=== Begin Enclosure ===
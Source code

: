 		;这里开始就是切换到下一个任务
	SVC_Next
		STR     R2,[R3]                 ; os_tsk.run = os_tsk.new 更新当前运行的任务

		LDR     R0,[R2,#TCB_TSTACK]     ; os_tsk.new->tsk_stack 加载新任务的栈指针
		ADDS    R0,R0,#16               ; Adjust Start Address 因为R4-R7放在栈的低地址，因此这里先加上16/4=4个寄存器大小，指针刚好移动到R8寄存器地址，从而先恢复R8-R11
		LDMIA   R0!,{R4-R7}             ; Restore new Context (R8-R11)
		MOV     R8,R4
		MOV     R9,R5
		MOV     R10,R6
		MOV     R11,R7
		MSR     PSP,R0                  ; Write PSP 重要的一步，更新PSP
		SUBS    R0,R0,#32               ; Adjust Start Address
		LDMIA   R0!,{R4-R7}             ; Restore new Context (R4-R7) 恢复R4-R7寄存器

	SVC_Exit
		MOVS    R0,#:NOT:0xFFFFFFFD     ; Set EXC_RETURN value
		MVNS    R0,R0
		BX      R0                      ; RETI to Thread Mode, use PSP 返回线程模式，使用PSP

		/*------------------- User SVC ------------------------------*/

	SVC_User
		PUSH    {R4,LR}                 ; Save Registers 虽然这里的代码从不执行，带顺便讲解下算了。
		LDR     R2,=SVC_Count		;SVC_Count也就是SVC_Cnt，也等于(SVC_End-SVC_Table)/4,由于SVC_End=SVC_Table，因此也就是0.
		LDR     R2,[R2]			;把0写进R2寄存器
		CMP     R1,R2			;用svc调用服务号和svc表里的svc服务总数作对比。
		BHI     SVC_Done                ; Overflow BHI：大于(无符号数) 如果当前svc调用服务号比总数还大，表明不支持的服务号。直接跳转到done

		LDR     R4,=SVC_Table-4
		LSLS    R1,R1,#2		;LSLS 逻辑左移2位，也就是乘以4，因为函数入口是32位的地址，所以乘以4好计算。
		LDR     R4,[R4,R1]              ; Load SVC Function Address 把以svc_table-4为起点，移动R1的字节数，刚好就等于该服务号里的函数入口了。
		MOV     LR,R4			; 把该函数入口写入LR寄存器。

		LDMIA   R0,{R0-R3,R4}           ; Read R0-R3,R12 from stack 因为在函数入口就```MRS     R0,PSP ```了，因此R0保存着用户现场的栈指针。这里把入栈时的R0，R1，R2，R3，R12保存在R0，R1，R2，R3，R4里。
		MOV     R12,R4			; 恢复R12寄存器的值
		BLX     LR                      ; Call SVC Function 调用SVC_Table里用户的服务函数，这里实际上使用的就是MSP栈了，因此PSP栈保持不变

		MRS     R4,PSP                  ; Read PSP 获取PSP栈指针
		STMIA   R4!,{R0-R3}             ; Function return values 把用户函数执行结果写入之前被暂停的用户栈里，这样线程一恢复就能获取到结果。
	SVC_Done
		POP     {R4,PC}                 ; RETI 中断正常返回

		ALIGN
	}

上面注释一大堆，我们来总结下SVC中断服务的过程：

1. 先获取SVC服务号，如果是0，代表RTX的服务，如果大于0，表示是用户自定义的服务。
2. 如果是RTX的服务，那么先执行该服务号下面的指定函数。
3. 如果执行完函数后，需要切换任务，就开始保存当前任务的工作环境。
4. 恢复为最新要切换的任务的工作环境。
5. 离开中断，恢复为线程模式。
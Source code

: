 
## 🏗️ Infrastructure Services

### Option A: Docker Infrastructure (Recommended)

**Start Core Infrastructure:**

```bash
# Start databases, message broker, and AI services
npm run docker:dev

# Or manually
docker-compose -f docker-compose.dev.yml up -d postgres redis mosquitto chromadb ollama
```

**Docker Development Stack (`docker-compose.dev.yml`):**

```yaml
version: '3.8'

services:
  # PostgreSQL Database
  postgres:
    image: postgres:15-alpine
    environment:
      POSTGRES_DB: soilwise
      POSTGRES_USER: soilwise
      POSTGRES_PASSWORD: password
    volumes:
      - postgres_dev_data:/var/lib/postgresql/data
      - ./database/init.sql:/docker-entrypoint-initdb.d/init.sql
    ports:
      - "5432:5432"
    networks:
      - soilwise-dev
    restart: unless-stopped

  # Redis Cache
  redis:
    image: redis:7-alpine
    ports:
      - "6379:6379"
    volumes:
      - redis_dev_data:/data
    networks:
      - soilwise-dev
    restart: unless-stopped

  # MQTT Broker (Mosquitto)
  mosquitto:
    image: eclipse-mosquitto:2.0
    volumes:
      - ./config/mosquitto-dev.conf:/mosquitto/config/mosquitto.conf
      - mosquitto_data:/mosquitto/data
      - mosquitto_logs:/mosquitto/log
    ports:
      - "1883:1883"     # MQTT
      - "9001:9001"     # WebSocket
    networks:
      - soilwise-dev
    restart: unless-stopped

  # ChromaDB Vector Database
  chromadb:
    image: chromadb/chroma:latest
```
=== End Enclosure ===
--- Exercise goal ---
Search the listing for the string "Infrastructure". Copy each line where it turns up.

--- Response for this exercise ---
## 🏗️ Infrastructure Services
### Option A: Docker Infrastructure (Recommended)
**Start Core Infrastructure:**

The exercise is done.